Il server passa attorno alle gelide Coke. Con l'eccezione del capo, mi ringraziano tutti. Habari. Lancio un'occhiata al capo che mi fissa, sorseggiando la sua bibita attraverso una cannuccia. Sa cosa sto facendo, penso. Si appoggia di nuovo a me. "Smetti di mentirci", dice con fiato caldo e fetido. "Quanti soldi hai dato al terrorista?" Misi la mia Coca-Cola sul tavolo.

"Come ho detto, 150 scellini."

"Impossibile!" Agita il dito. "Abbiamo trovato 12.000 scellini contraffatti su di lui."

"Senti, ho dato a un mendicante 150 scellini", dico, alzando la voce. “Lo facciamo sempre in Canada. Diamo i soldi meno fortunati. Se avessi saputo che era un'offesa non l'avrei fatto. Mimi ni pole, mi dispiace. Non succederà più."

"Fammi vedere la tua carta di credito", chiede.

Tiro fuori il mio portafoglio e gli faccio vedere che ho solo un documento d'identità e 500 scellini. Gli dico che non ho una carta di credito e che vengo sempre in città con un massimo di 1000 scellini. "In caso di incidenti proprio come questo", dico.

Lui sorride e discute con gli altri. Parlano in fretta in Swahili per alcuni momenti. Continuo a sorseggiare il mio drink. Quindi, con mia sorpresa, si alzano e se ne vanno rapidamente, incluso il capo. Apro l'ano e tiro un sospiro di sollievo. Proprio così, sembra essere finito. L'unico che rimane è il breve askari. Si siede ancora di fronte a me; fa un cenno per i 500 scellini. Esito per un momento, poi glielo do.

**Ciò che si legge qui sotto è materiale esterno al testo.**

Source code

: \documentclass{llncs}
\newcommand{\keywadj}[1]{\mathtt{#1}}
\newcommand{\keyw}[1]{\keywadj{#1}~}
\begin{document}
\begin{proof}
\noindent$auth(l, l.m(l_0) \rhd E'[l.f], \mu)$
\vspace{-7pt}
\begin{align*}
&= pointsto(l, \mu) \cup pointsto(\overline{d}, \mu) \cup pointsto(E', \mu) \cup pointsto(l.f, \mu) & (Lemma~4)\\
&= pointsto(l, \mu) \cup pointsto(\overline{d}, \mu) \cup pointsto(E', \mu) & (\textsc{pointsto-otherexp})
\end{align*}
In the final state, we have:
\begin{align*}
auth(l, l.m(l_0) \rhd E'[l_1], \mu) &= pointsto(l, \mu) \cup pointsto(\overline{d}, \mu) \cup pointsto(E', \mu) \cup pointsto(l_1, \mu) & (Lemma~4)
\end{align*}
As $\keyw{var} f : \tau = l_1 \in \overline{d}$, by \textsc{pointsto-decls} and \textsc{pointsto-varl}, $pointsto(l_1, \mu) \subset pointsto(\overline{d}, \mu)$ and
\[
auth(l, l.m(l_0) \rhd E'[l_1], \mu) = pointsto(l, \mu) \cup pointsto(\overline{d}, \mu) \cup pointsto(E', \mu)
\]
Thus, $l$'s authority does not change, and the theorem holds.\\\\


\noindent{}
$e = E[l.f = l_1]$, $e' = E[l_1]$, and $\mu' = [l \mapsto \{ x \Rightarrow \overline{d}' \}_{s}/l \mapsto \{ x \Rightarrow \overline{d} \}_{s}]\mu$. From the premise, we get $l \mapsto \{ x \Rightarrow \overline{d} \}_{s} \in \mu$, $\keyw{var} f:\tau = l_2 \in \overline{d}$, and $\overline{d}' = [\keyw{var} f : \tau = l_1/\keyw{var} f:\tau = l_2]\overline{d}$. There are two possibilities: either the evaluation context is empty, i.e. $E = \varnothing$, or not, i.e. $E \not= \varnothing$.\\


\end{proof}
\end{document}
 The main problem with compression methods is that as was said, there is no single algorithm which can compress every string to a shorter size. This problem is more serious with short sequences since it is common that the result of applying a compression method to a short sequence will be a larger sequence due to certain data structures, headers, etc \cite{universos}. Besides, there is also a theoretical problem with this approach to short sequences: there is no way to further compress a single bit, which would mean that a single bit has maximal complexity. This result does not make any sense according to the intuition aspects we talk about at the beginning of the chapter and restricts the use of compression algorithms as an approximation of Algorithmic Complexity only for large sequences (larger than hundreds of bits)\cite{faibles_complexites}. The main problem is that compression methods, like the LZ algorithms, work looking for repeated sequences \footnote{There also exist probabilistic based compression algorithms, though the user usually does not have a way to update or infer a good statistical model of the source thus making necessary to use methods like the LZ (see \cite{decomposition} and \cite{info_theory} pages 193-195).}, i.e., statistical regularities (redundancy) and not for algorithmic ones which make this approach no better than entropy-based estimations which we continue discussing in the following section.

"Come faccio a tornare a casa adesso?" Gli chiedo. "Hai tutti i miei soldi." Lui succhia l'ultimo della sua Coca-Cola, poi pensa per un momento.

"Beh, signor ONG canadese", dice, "non possiamo lasciarti arenati, vero?" Restituisce 50 scellini, mi accompagna fuori e mi indica verso l'Hilton Hotel.

"Prendi il numero 46", dice. “Questo ti porterà a casa. Come ti chiami signor ONG?”

"Robert", gli dico. Mi prende la mano, la stringe e dice: "ora siamo amici, signor Robert."

No, Askari del Consiglio Comunale, delinquente del governo, di certo non siamo amici.

Mentre salgo sull'autobus numero 46, mi siedo accanto a un vecchio che indossa una giacca oversize. Il vecchio mi sorride. "Di dove sei, musungu, uomo bianco?" Chiede.

"Canada." Annuisce e sorride più ampio. "Ah, sì, il Canada è buono." Prendo una bibita dal mio sacchetto di plastica e lo consegno.